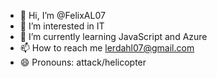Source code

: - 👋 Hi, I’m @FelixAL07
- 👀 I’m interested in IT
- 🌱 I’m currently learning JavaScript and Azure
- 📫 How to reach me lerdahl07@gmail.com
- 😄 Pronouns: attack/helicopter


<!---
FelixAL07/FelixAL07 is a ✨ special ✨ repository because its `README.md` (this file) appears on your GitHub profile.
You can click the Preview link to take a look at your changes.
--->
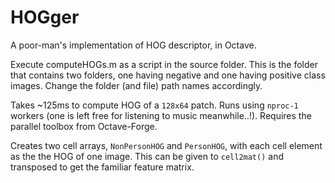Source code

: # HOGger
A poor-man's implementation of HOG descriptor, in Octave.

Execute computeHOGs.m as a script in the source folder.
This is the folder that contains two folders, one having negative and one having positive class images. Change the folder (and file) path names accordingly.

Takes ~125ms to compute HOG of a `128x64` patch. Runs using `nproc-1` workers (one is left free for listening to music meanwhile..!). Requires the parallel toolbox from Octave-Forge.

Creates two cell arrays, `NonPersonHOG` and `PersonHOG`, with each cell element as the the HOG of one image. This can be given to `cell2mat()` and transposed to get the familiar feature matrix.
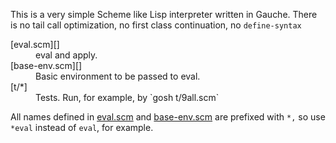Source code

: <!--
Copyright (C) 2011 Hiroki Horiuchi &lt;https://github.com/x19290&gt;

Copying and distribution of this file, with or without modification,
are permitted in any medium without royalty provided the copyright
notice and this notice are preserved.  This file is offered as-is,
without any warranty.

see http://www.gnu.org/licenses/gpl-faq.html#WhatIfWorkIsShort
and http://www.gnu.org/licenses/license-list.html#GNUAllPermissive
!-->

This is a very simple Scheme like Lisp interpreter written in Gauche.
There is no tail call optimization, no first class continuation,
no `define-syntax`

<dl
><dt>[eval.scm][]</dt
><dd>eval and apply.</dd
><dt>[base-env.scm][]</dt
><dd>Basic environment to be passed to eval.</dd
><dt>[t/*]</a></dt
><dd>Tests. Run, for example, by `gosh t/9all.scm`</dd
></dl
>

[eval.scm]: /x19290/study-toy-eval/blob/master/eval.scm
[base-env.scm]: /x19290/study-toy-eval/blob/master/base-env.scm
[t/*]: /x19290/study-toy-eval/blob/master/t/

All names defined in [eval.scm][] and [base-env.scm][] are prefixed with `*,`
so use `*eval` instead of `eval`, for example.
* * * * *
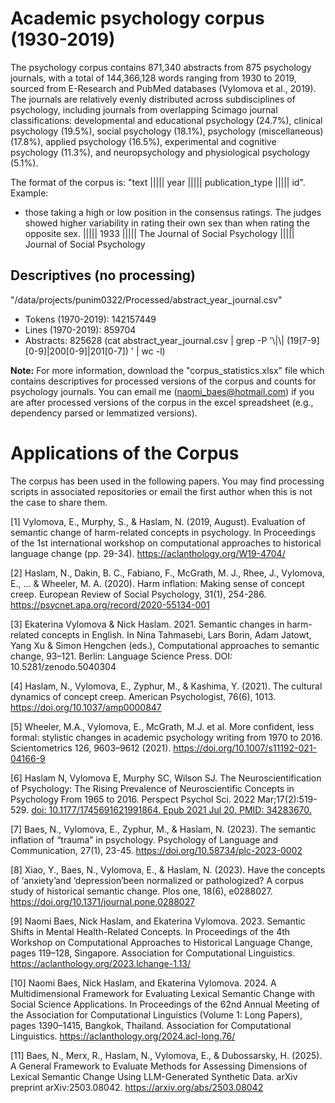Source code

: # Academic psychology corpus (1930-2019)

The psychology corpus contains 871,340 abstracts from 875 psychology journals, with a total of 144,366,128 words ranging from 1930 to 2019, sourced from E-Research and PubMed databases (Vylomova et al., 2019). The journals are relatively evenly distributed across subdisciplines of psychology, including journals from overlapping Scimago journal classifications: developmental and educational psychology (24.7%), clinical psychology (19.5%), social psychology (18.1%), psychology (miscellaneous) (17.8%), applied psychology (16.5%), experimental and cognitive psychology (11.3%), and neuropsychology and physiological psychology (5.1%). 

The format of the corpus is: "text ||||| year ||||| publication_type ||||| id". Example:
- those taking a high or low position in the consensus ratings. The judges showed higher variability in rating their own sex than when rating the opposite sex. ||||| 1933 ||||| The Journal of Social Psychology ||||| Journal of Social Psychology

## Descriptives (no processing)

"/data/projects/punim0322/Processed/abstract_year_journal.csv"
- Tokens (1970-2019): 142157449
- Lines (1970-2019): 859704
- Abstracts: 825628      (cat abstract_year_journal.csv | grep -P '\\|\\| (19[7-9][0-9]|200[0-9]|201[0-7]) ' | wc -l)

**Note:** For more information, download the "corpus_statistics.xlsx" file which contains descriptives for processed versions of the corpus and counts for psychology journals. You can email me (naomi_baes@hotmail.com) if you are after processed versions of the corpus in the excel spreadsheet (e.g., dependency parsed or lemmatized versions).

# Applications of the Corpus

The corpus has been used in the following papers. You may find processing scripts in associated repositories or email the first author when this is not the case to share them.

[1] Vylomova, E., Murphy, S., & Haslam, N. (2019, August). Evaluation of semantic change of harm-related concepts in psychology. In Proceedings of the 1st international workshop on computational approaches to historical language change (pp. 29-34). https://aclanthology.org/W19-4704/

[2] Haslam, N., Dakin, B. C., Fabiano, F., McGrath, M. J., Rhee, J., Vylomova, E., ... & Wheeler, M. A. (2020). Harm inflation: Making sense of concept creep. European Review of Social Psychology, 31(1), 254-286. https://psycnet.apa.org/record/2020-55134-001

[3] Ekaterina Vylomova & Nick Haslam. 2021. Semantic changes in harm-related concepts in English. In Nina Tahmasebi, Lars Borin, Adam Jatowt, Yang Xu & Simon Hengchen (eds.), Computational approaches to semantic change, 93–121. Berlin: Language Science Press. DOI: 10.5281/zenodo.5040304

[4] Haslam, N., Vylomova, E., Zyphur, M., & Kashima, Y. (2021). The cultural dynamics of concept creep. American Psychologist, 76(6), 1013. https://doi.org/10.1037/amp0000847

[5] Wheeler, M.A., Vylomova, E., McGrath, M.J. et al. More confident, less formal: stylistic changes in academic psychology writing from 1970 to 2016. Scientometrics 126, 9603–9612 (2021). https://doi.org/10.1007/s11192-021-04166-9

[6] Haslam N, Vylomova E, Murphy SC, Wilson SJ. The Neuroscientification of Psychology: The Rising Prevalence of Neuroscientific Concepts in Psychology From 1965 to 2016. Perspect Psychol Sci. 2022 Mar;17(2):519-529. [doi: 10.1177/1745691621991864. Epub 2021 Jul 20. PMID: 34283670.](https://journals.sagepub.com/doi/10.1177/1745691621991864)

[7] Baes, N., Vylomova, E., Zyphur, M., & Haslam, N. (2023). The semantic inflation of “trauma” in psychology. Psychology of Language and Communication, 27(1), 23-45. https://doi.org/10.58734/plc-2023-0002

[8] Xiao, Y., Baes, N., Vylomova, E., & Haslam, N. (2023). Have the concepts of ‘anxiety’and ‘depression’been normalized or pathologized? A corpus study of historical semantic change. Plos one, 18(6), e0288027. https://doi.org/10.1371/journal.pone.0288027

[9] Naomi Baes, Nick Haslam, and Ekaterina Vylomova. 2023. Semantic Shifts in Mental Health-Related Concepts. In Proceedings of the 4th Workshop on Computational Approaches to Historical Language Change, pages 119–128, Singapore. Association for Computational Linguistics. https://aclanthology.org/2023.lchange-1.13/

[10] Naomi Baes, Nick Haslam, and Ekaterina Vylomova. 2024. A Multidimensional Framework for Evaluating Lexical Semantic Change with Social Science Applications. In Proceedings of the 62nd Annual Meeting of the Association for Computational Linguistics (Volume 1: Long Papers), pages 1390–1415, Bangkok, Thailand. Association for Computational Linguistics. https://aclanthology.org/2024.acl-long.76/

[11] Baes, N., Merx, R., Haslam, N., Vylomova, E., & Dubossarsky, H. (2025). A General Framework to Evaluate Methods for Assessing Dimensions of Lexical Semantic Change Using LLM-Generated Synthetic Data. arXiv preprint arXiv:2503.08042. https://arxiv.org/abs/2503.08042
* * * * *
Each line in the data that holds the word "processing" must be copied.

▶ _SOLUTION_:
## Descriptives (no processing)
The corpus has been used in the following papers. You may find processing scripts in associated repositories or email the first author when this is not the case to share them.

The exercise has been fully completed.